- [What the task requires]: Tell how many lines of the data include the word "środkami". Nothing but the number belongs in the answer.
[[ Data supplied, beginning ]]
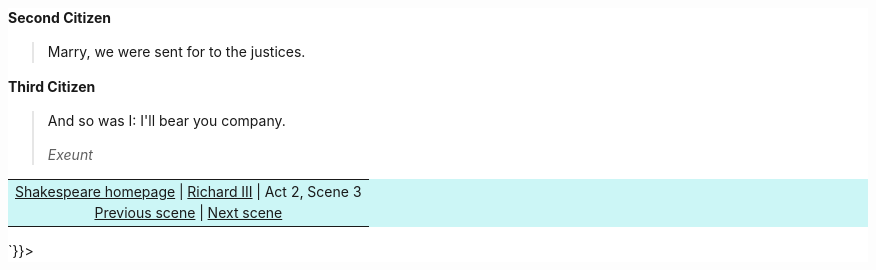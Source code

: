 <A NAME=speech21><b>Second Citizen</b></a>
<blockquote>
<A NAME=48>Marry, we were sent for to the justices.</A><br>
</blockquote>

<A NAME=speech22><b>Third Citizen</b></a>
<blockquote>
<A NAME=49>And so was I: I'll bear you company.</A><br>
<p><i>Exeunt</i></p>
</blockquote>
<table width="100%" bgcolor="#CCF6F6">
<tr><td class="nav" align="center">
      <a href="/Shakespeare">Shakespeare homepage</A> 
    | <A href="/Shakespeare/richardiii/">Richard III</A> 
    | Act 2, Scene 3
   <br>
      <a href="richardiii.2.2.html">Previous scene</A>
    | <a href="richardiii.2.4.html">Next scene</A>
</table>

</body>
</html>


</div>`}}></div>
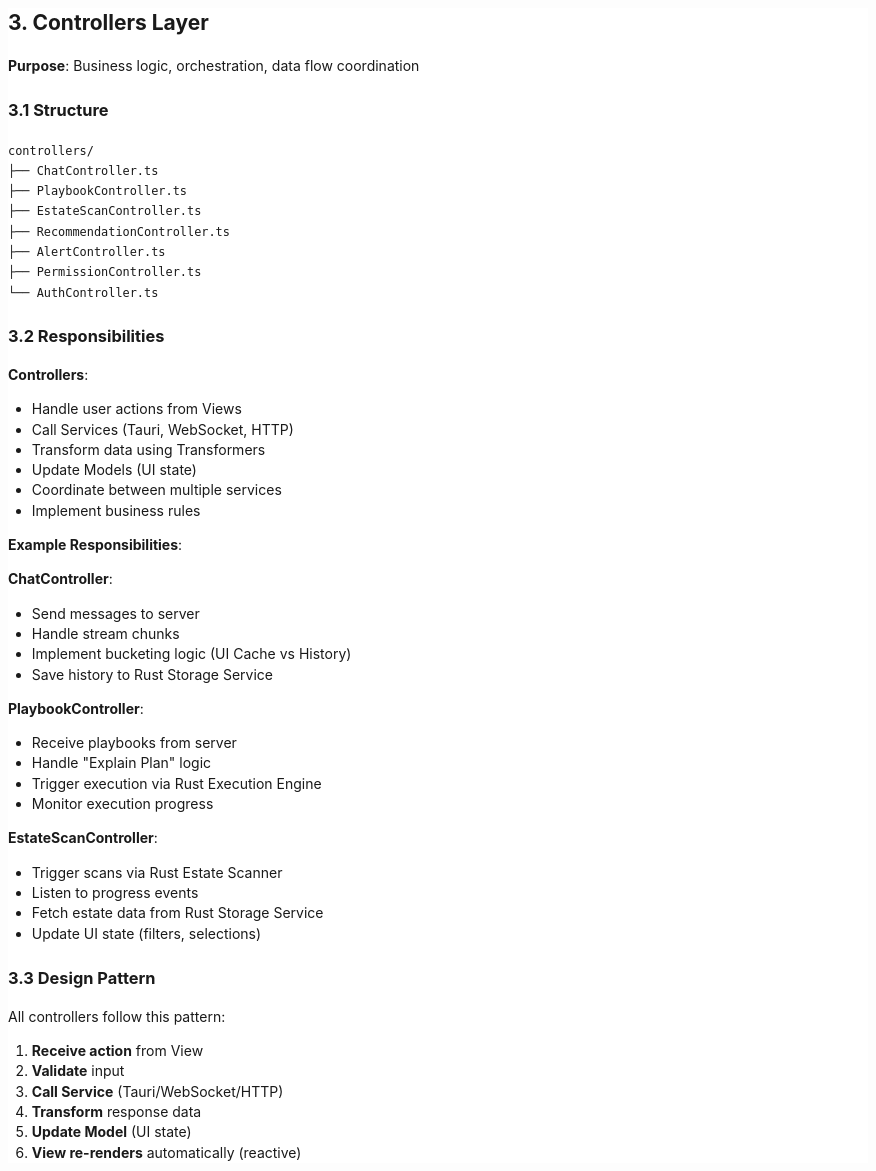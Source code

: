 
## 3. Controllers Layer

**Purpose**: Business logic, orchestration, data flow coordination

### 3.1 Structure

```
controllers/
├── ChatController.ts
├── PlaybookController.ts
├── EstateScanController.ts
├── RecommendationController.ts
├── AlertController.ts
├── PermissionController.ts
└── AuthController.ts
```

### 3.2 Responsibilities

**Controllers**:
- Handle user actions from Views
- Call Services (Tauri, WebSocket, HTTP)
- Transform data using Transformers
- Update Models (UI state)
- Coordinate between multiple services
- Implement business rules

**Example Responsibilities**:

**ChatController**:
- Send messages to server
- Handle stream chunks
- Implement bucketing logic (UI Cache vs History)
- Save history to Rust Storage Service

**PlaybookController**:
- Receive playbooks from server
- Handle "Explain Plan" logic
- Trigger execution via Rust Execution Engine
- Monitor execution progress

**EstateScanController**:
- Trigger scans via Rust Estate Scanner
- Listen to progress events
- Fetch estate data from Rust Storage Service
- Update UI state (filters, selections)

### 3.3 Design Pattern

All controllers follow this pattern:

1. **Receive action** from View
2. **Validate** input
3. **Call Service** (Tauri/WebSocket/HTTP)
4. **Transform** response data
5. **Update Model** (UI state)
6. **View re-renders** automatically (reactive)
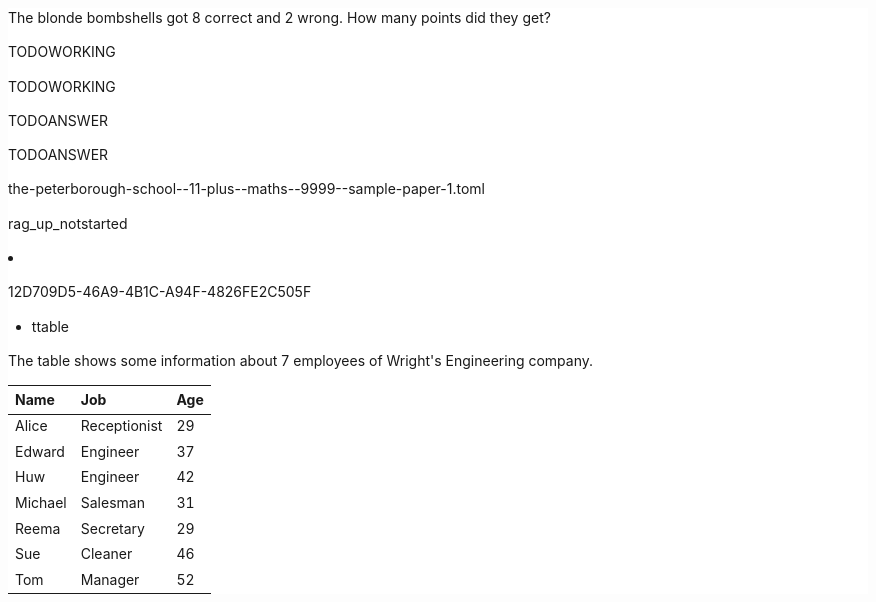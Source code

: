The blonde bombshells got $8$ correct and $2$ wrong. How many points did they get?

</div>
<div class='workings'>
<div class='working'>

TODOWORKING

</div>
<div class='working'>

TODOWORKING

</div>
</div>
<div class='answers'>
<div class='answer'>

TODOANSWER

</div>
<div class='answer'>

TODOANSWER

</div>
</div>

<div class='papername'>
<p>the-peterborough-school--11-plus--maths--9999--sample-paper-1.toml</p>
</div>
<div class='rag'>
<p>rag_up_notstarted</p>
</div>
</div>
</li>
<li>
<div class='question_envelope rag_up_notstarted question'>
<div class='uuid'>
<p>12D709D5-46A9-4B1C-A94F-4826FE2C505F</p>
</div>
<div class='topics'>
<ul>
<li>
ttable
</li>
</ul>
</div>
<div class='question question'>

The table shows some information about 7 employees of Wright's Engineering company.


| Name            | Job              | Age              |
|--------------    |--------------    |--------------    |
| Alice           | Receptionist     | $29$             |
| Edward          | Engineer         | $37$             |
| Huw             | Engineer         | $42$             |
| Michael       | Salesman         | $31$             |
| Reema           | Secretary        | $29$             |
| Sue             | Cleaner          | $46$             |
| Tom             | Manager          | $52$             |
[[ Data supplied, end ]]
[[ Data supplied, beginning ]]
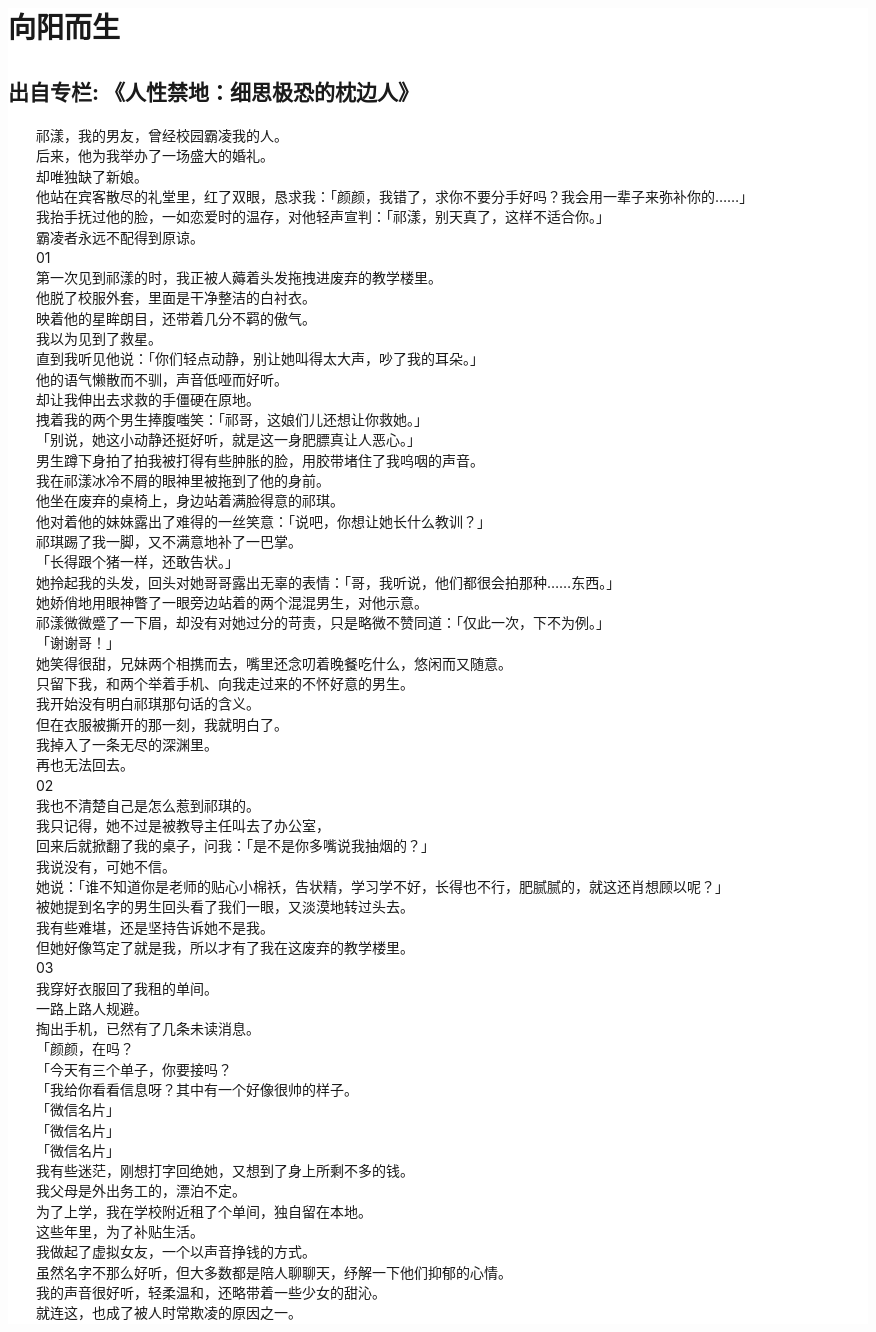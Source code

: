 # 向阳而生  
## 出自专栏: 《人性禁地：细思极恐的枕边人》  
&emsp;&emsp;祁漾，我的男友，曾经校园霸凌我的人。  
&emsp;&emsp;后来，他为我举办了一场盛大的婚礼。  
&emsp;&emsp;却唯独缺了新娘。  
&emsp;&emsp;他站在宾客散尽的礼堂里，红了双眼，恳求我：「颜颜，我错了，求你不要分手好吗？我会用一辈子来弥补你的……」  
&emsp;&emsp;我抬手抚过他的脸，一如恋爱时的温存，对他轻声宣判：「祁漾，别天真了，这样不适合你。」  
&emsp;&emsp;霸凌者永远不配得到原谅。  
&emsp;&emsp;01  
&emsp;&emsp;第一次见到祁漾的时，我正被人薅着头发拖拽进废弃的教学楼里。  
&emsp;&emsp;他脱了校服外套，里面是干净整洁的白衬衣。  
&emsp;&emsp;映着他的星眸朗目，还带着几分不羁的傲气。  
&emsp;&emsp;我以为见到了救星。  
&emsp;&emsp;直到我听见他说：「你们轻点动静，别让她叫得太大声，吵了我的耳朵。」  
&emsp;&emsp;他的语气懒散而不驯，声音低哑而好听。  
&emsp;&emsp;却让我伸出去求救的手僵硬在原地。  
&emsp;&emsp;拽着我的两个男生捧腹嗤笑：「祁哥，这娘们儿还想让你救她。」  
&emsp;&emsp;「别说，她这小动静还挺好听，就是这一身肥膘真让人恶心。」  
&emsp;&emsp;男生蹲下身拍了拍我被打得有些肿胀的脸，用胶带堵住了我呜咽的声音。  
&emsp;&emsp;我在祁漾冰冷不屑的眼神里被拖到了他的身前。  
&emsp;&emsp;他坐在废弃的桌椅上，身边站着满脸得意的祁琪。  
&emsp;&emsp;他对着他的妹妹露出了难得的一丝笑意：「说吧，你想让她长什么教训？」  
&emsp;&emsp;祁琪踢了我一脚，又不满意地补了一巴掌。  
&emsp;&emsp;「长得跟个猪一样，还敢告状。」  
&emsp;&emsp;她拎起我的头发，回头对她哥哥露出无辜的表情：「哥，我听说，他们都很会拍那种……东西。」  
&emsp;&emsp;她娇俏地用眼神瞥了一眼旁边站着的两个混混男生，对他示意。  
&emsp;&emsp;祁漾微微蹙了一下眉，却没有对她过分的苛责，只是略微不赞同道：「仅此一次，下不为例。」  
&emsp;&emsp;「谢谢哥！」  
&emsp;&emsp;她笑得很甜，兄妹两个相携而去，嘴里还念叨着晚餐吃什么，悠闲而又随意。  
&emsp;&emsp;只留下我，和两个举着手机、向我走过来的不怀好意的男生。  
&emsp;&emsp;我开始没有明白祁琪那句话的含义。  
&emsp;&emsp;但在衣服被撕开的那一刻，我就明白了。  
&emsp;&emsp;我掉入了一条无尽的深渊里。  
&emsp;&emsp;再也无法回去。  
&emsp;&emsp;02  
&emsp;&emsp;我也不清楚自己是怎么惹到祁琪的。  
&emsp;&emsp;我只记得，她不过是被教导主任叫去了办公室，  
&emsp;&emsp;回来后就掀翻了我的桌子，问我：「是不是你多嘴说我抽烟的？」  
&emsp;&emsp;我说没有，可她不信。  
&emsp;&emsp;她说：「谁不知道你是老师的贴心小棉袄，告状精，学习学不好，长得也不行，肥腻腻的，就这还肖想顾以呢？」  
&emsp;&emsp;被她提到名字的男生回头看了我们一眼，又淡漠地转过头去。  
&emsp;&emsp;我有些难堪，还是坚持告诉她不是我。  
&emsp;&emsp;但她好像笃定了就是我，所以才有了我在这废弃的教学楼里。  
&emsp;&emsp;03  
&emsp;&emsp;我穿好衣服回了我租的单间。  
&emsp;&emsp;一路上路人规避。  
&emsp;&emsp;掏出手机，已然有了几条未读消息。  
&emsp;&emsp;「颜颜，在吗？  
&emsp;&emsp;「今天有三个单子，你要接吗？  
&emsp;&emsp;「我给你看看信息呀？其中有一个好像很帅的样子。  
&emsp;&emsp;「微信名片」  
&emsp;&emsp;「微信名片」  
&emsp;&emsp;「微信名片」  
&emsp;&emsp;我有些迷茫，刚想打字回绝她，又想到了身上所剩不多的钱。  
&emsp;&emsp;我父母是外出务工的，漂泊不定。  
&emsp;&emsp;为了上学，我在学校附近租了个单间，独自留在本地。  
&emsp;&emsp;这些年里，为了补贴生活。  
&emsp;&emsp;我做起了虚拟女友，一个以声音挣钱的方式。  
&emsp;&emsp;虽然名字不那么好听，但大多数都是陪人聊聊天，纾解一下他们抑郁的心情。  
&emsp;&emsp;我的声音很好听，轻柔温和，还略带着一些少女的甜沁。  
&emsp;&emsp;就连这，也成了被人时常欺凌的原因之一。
[[ Data supplied, end ]]
[[ Data supplied, beginning ]]
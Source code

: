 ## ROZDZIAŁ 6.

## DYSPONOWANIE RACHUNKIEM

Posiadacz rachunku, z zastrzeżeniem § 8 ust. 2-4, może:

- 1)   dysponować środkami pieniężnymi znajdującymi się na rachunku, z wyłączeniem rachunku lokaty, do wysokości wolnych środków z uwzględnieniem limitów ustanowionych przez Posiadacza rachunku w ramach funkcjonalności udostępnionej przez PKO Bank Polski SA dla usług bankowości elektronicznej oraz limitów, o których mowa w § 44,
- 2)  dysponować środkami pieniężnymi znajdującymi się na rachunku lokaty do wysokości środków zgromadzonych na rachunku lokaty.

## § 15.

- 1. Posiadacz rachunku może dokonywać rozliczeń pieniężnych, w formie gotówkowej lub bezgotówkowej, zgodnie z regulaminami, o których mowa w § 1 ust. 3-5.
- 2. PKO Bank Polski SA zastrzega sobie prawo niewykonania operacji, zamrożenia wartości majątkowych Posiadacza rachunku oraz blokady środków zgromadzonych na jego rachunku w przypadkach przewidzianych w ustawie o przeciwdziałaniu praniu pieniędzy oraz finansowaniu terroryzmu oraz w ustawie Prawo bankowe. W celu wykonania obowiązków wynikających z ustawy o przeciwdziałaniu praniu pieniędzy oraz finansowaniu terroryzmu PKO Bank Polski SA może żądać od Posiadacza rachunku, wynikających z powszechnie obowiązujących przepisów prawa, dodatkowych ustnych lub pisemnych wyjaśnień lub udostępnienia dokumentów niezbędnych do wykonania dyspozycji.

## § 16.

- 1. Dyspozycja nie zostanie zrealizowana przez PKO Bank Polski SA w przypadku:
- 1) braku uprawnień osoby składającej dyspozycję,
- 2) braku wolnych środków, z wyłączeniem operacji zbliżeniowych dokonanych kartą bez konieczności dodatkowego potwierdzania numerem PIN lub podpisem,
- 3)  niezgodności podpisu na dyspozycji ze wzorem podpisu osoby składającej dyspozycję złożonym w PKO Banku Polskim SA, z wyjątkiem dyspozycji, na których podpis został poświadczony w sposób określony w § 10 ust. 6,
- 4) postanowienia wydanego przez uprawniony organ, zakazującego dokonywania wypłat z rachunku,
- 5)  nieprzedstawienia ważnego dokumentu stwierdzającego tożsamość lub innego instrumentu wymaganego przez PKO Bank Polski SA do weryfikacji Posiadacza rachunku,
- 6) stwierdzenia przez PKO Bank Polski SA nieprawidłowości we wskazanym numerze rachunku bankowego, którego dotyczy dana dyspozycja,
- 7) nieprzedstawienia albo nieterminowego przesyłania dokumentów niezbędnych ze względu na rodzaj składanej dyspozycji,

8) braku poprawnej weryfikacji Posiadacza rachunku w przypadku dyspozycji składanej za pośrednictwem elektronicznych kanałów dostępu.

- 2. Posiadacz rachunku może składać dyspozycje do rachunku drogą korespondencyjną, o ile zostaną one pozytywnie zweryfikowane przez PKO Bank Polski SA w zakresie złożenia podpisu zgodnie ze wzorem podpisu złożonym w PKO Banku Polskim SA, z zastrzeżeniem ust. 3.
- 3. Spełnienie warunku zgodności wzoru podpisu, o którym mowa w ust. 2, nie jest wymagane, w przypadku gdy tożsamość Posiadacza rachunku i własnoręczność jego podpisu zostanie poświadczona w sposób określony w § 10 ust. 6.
[[ Data supplied, end ]]
- [Task result]: 2